Each line that has the string "rendering" must be copied from the records below.

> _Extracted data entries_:
↓↓↓

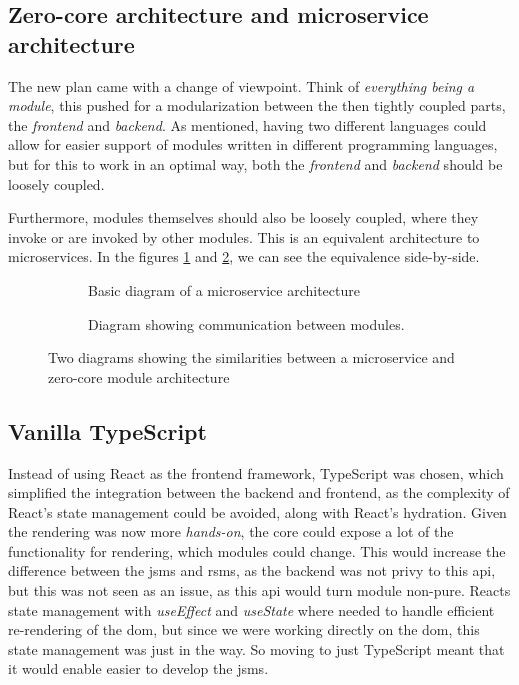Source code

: \subsection{Zero-core architecture and microservice architecture}

The new plan came with a change of viewpoint. Think of
\textit{everything being a module}, this pushed for a modularization between the
then tightly coupled parts, the \textit{frontend} and \textit{backend}. As
mentioned, having two different languages could allow for easier support of
modules written in different programming languages, but for this to work in an
optimal way, both the \textit{frontend} and \textit{backend} should be loosely
coupled.

Furthermore, modules themselves should also be loosely coupled, where they
invoke or are invoked by other modules. This is an equivalent architecture to
microservices. In the figures \ref{sfig:mic} and \ref{sfig:mod}, we can see the
equivalence side-by-side.

\begin{figure}[H]
  \begin{subfigure}[h]{0.49\linewidth}
    
    \caption{Basic diagram of a microservice architecture}
    \label{sfig:mic}
  \end{subfigure}
  \hfill
  \begin{subfigure}[h]{0.49\linewidth}
    
    \caption{
      Diagram showing communication between modules.
    }
    \label{sfig:mod}
  \end{subfigure}
  \caption{
    Two diagrams showing the similarities between a microservice and zero-core
    module architecture
  }
  \label{fig:comp}
\end{figure}


\subsection{Vanilla TypeScript}

Instead of using React as the frontend framework, TypeScript was chosen, which
simplified the integration between the backend and frontend, as the complexity
of React's state management could be avoided, along with React's hydration.
Given the rendering was now more \textit{hands-on}, the core could expose a lot
of the functionality for rendering, which modules could change. This would
increase the difference between the \gls*{jsms} and \gls*{rsms}, as the backend
was not privy to this \gls*{api}, but this was not seen as an issue, as this
\gls*{api} would turn module non-pure. Reacts state management with
\textit{useEffect} and \textit{useState} where needed to handle efficient
re-rendering of the \gls{dom}, but since we were working directly on the
\gls{dom}, this state management was just in the way. So moving to just
TypeScript meant that it would enable easier to develop the \gls*{jsms}.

↑↑↑

> _WRITTEN ANSWER_:
Given the rendering was now more \textit{hands-on}, the core could expose a lot
of the functionality for rendering, which modules could change. This would
re-rendering of the \gls{dom}, but since we were working directly on the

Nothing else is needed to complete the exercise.